Testing Mastery: Fast and Secure Application Tests

Working in a big organisation, like Adevinta, using service oriented architecture always means interaction, either by communicating with other teams or by calling other services in code. Blink once and three microservices will have been called in that time.

Our team focuses on car dealer products on the marketplace mobile.de, making sure that customers get the best possible user experience. We had the chance to build a service that takes care of onboarding car dealers to a new product we offer. The service works by subscribing to a Kafka stream that tracks dealer changes. When a change occurs, the service kicks off a process, interacting with several different systems:

YAMS, Adevinta’s in-house media service for uploading specific documents
MongoDB, for storing application state
Kafka, for pushing information further downstream

In this article, I’d like to share how we currently test our services, what we learned on the way and how you can make use of our journey. To better understand how we reached this position, we must first explain what made us consider a switch.

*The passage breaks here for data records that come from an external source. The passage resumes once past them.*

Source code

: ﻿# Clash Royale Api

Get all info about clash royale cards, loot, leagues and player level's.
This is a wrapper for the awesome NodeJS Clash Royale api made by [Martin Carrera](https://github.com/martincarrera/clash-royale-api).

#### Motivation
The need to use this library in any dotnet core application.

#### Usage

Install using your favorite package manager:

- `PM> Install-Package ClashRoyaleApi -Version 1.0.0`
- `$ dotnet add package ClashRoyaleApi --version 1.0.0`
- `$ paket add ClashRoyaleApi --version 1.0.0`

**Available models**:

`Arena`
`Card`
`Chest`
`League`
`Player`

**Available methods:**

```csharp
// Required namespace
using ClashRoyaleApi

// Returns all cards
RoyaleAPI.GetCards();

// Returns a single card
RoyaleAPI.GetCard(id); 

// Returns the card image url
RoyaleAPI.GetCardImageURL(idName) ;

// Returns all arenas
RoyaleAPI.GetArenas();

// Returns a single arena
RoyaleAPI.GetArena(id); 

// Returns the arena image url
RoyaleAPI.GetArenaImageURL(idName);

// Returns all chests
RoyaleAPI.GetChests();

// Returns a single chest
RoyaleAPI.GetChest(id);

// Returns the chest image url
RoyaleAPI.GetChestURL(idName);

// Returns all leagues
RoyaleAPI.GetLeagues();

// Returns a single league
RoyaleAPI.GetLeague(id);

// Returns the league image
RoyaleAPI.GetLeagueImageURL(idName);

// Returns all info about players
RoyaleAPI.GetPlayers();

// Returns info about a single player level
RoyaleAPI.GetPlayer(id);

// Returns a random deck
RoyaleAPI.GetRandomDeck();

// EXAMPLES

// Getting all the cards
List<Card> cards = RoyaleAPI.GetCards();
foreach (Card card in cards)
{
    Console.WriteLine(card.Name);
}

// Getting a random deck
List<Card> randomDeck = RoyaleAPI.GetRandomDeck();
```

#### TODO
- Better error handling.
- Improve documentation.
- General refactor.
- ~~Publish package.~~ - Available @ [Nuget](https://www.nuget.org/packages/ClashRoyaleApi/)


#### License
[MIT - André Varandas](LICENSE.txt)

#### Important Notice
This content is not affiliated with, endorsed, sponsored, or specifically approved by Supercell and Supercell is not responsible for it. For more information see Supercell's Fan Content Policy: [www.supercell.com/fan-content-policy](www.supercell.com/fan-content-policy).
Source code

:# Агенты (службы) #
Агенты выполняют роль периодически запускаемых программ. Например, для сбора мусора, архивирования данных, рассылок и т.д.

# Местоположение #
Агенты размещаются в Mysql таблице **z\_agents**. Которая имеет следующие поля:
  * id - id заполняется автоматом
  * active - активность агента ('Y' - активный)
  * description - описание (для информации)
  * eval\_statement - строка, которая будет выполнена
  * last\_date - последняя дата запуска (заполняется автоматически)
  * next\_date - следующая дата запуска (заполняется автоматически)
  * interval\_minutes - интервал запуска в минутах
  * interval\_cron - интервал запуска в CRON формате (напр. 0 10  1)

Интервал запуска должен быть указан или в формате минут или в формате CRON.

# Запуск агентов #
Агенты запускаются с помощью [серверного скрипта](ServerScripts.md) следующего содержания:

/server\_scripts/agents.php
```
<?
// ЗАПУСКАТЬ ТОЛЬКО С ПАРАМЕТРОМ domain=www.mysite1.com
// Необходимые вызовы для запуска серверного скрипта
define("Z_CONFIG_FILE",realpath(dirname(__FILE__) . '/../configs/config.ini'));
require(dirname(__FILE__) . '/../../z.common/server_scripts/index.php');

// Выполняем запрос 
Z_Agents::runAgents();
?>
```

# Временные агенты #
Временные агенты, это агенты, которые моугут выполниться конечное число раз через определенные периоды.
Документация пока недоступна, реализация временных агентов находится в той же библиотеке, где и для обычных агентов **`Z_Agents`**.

Starting out, we wanted continuous and fast feedback for our newly created service. Since we interacted with a multitude of external systems, we dove right into setting up a test suite using integrated tests. This meant that they were either integration or end-to-end tests, spinning up the app in a close-to-production setup with a real database, Kafka, and HTTP servers running in separate processes.

The test suite gave us great confidence about how our application interacts with the outside world and that it’s wired together as we want it to be. Things were mostly smooth sailing, but issues started to arise. Nearly all the business use cases were tested with integrated tests and the more external systems we involved, the harder it got to bring the system into a certain state needed for specific testing scenarios. Feedback loops and tests for our business logic got longer and broader over time.

We needed a change.

The Downside of Integrated Tests

It’s important to state that there is nothing inherently wrong with integrated tests. A well-tested application has passed three types of tests: unit tests, integration tests and end-to-end tests.

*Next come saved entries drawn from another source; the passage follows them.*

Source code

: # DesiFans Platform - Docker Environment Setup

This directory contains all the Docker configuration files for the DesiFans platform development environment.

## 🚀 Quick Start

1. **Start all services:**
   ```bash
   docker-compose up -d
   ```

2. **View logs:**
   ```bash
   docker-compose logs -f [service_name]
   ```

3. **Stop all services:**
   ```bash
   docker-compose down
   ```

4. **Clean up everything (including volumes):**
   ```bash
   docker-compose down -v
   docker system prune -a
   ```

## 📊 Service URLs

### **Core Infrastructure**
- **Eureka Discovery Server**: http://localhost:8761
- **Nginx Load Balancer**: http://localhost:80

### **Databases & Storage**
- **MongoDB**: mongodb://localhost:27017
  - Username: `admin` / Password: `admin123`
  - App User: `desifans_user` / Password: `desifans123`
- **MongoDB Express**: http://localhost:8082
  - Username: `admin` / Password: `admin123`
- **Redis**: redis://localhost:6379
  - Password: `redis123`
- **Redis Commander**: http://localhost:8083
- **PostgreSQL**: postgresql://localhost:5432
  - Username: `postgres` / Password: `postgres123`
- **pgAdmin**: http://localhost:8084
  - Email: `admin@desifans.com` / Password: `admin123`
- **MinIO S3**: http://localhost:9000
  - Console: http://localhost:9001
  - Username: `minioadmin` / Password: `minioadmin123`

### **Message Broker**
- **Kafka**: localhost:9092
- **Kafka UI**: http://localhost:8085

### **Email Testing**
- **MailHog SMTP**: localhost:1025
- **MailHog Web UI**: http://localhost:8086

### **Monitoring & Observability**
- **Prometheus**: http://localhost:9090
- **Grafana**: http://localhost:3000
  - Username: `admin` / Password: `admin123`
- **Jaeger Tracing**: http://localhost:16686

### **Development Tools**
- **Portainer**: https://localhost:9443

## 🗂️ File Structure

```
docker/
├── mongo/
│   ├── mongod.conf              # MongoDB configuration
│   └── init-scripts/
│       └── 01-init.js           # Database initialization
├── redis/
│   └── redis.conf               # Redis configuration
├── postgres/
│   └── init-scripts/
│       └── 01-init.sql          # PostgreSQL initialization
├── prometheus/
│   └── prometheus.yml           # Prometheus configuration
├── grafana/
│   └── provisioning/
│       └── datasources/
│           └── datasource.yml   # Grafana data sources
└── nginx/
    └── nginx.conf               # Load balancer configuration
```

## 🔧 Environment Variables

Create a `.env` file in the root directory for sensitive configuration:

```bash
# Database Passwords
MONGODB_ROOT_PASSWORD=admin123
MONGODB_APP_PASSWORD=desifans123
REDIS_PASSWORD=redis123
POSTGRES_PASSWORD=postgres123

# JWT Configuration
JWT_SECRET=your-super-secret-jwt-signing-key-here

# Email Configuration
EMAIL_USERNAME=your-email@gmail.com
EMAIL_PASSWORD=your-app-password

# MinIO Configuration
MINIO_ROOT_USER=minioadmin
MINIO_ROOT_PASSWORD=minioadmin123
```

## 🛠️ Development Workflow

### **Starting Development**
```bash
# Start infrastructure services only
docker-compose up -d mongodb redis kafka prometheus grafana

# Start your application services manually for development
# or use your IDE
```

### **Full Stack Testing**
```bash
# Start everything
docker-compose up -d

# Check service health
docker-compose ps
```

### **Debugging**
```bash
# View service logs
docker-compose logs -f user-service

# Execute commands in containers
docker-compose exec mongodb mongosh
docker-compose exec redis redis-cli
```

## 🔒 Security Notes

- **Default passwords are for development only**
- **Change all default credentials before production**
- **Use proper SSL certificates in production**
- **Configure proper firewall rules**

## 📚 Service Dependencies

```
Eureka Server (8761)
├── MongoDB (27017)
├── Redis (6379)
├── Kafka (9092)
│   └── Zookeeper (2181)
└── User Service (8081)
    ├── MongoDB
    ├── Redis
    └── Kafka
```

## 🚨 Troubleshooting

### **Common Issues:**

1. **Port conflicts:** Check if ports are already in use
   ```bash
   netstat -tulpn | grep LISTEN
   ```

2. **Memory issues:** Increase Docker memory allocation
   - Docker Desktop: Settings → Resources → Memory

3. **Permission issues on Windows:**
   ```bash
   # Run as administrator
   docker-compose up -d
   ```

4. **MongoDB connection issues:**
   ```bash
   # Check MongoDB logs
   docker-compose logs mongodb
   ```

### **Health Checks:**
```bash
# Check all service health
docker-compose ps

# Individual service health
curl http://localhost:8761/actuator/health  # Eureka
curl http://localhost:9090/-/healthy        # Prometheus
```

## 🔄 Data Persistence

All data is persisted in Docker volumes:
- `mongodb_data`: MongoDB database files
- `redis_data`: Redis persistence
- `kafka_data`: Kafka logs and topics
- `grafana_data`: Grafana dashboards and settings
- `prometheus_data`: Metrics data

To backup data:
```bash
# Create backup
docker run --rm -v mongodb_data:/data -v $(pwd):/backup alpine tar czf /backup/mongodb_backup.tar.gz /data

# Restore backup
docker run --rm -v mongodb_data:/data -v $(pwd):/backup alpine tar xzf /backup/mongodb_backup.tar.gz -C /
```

The problem lies in the use of integrated tests. Great tools like testcontainers make it incredibly easy to start Docker containers from tests, but that doesn’t mean every test should be an integrated one as there are downsides for local development.

Slower Feedback Cycle

Integrated tests run slower than unit tests. Way slower when compared directly. When working, you want feedback as frequently and quickly as possible, so you don’t paint yourself into a corner by pushing through one refactoring where you end up touching 34 files…

Your attention span while waiting for a test to finish

The crucial thing to understand is that infrastructure doesn’t change that frequently to justify running a real database on every single test run. One possible solution is to run them only in your deployment pipeline and make them opt-in locally via a specific environment variable.

Trickier Setup

Setting up integrated tests is much harder than setting up unit tests. One typical occurrence is writing to a Kafka topic and having to wait one way or another for the message to be processed.

Moving all the infrastructure into a specific state to test an edge case is more complicated, especially when multiple systems are involved. While not immediately noticeable, it will take its toll on developers to test every case, since getting the system in the right state becomes harder. Why not skip writing a test for it? Nobody will find out anyway, right?

Increased Verbosity

Using integrated tests, your test code becomes harder to comprehend. This is a big problem, since tests also serve as living documentation, being a great entry point for others to understand what an application does. Littering code with pauses for certain calls to finish (e.g. waiting for a Kafka event to happen) makes the code slower and harder to read.

Harder Maintenance

Unfortunately I am not Thanos, and neither are you, so there’s not much fun to be had when bringing an integrated environment into a specific state for an edge case. The fact that it’s really hard to keep all the integration test setups running feels like you’re trying to balance the universe. There’s so much to monitor and it always ends up being extremely hard to maintain it. Isolation also becomes harder; you either spin up your app multiple times with different data sources or use one shared storage for all of your tests and reset it between every run.

Furthermore, chances are high that bad maintainability will lead to a broken window effect: since maintainability is already bad, developers stop caring about it and introduce intransparent coupling. Here’s an example: if you would be new to the codebase, reading the first test, how would you know if the chosen DealerId has a specific meaning?

@Test
fun `fetches dealer information`() {
    api.getDealer(DealerId("539554"))
        .expectBody()
        //...
}


@Test
fun `fetches dealer information`() {
    api.createRandomDealer(DealerId("539554"))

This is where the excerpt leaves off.